■ RECORDED INFORMATION:

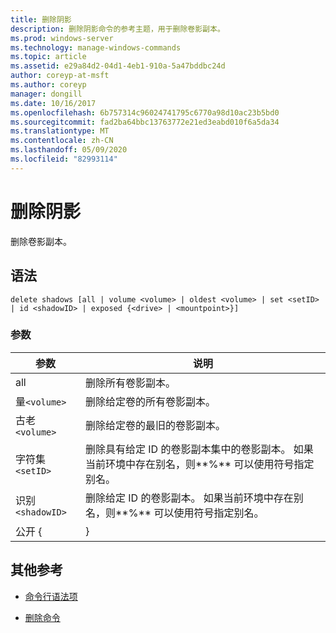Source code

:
 ```yaml
---
title: 删除阴影
description: 删除阴影命令的参考主题，用于删除卷影副本。
ms.prod: windows-server
ms.technology: manage-windows-commands
ms.topic: article
ms.assetid: e29a84d2-04d1-4eb1-910a-5a47bddbc24d
author: coreyp-at-msft
ms.author: coreyp
manager: dongill
ms.date: 10/16/2017
ms.openlocfilehash: 6b757314c96024741795c6770a98d10ac23b5bd0
ms.sourcegitcommit: fad2ba64bbc13763772e21ed3eabd010f6a5da34
ms.translationtype: MT
ms.contentlocale: zh-CN
ms.lasthandoff: 05/09/2020
ms.locfileid: "82993114"
---
```

# <a name="delete-shadows"></a>删除阴影

删除卷影副本。

## <a name="syntax"></a>语法

```
delete shadows [all | volume <volume> | oldest <volume> | set <setID> | id <shadowID> | exposed {<drive> | <mountpoint>}]
```

### <a name="parameters"></a>参数

| 参数 | 说明 |
| ---- | ---- |
| all | 删除所有卷影副本。 |
| 量`<volume>` | 删除给定卷的所有卷影副本。 |
| 古老`<volume>` | 删除给定卷的最旧的卷影副本。 |
| 字符集`<setID>` | 删除具有给定 ID 的卷影副本集中的卷影副本。 如果当前环境中存在别名，则**%** 可以使用符号指定别名。 |
| 识别`<shadowID>` | 删除给定 ID 的卷影副本。 如果当前环境中存在别名，则**%** 可以使用符号指定别名。 |
| 公开 {<drive> | <mountpoint>} |

## <a name="additional-references"></a>其他参考

- [命令行语法项](command-line-syntax-key.md)

- [删除命令](delete.md)
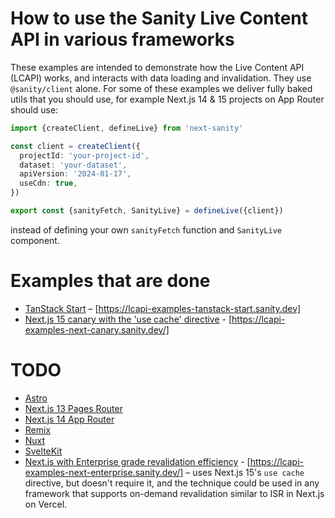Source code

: # How to use the Sanity Live Content API in various frameworks

These examples are intended to demonstrate how the Live Content API (LCAPI) works, and interacts with data loading and invalidation.
They use `@sanity/client` alone. For some of these examples we deliver fully baked utils that you should use, for example Next.js 14 & 15 projects on App Router should use:

```ts
import {createClient, defineLive} from 'next-sanity'

const client = createClient({
  projectId: 'your-project-id',
  dataset: 'your-dataset',
  apiVersion: '2024-01-17',
  useCdn: true,
})

export const {sanityFetch, SanityLive} = defineLive({client})
```

instead of defining your own `sanityFetch` function and `SanityLive` component.

# Examples that are done

- [TanStack Start](./tanstack-start/) – [https://lcapi-examples-tanstack-start.sanity.dev]
- [Next.js 15 canary with the 'use cache' directive](./next-canary) - [https://lcapi-examples-next-canary.sanity.dev/]

# TODO

- [Astro](./astro/)
- [Next.js 13 Pages Router](./next-13/)
- [Next.js 14 App Router](./next-14/)
- [Remix](./remix/)
- [Nuxt](./nuxt/)
- [SvelteKit](./sveltekit/)
- [Next.js with Enterprise grade revalidation efficiency](./next-enterprise/) - [https://lcapi-examples-next-enterprise.sanity.dev/] – uses Next.js 15's `use cache` directive, but doesn't require it, and the technique could be used in any framework that supports on-demand revalidation similar to ISR in Next.js on Vercel.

■ ASSIGNMENT: Tally the lines of the listing that contain "可以使用符号指定别名" and give the tally alone.

■ RESPONSE: 2